Motivation Crowding Theory
There’s a microeconomic theory, “Motivation Crowding,” that posits it’s possible to accidentally elbow-aside a person’s intrinsic motivations for doing things by offering them extrinsic motivations for the same.
For example, you might offer someone $50 a month to go to the gym at least three times a week, and there’s a chance this monetary motivation would nudge that person into a regular workout habit.
But the concern is that by offering them money to exercise, their intrinsic (internal) motivations for working out—getting healthy, feeling good, looking fit, etc—might be diminished or go away entirely.
This concept was originally posited back in the 1970s, when a British social policy researcher named Richard Titmuss found that offering money for socially positive behaviors, like donating blood, could result in a diminishment of those positive social behaviors, possibly because of that change to the rewards associated with them.
People often give blood because it makes them feel good to engage in what they perceive to be prosocial behaviors, helping their fellow human beings.
If money becomes the primary nudge instead, however, that can change the internal math we do, resulting in fewer blood donations because we either decide our blood is worth more than is being offered, or because money isn’t always offered by all blood banks (or not enough of it is offered). Thus, folks who have been trained to associate donating blood with getting paid a specific sum of money will hold back, not wanting to feel taken advantage of, even if they would have previously donated such blood for free.
The term “crowding out” was coined, within this context, in the 1990s by a Swiss economist named Bruno Frey who incorporated concepts from psychology and sociology into his work.
He (and other folks working in this space) found that larger monetary incentives, in particular, could “crowd out” non-monetary incentives so that when those money-incentives were removed, people would become less motivated to engage in behaviors they might have otherwise happily engaged in (for internally motivated reasons) for free.
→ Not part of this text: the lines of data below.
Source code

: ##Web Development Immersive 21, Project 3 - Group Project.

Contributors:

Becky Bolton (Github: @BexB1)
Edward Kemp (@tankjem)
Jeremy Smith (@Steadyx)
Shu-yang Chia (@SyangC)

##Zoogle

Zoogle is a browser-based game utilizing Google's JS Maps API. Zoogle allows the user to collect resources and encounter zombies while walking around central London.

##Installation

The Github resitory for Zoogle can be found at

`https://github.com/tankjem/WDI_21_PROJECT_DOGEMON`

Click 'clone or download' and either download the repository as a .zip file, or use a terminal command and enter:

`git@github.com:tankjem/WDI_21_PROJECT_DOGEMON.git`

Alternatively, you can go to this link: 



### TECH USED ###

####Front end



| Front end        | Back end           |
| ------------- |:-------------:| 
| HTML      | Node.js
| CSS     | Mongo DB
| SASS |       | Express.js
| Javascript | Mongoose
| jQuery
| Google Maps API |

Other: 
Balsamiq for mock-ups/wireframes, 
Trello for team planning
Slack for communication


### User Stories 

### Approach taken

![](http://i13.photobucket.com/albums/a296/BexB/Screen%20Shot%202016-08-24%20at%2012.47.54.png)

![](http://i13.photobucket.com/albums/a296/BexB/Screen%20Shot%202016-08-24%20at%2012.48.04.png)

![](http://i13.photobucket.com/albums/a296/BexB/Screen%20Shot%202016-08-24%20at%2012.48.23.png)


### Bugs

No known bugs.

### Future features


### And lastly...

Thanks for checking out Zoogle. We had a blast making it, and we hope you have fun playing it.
Folks who were preemptively offered money also tended to be less inclined to go above and beyond (in terms of effort and creativity) when assigned tasks, compared to those who engaged in said tasks for their own internal reasons, and those who received unexpected rewards (as opposed to those that were promised as a sort of payment for their work) didn’t typically demonstrate the same decrease in motivation.
There are several theories as to why intrinsic motivations seem to be so predictably nudged aside by external, monetary rewards, including what’s usually called the “Overjustification Effect,” which posits that we subconsciously keep tabs on our behaviors and the rewards that seem to stoke and reinforce them.
When a strong constraint (like money) is promised if we engage in a certain behavior, our brains come to associate that behavior with that constraint, and this can then reorient our “let’s engage in this behavior” process toward money or similar rewards, and away from whatever pleasure we derived from it, previously.
Other theories suggest that we maybe experience diminished motivation because we attain some level of social praise when we engage in unrewarded (extrinsic) behaviors, so adding external rewards maybe waters-down our enjoyment of those behaviors because we’re no longer praised as much.
Still other theories contend that motivation crowding isn’t really a thing, and what we’re actually witnessing is a sort of signaling effort between a person who’s become aware that their actions have value to others, and the folks who are in charge of divvying out rewards for those valued actions—though recent meta-analyses have generally come down in favor of this being a real, measurable behavior.
There are all sorts of implications for this theory, both at the personal and societal scale, and most of them focus on how to incentivize positive, prosocial, healthy behaviors without accidentally pulling the rug out from under existing, intrinsic motivations that already encourage folks to do these things without being further nudged (though perhaps at a lower level than is desired).
There doesn’t seem to be a perfect, one-size-fits-all approach to applying such nudges, but in general it seems like adding unexpected, surprise bonuses rather than guaranteed, expected payouts tends to support what motivations are already there without replacing them, and that amplifying intangible benefits—like celebrating people for their generosity or healthfulness, rather than paying them to do generous things or work out—might lead to more ideal long-term outcomes.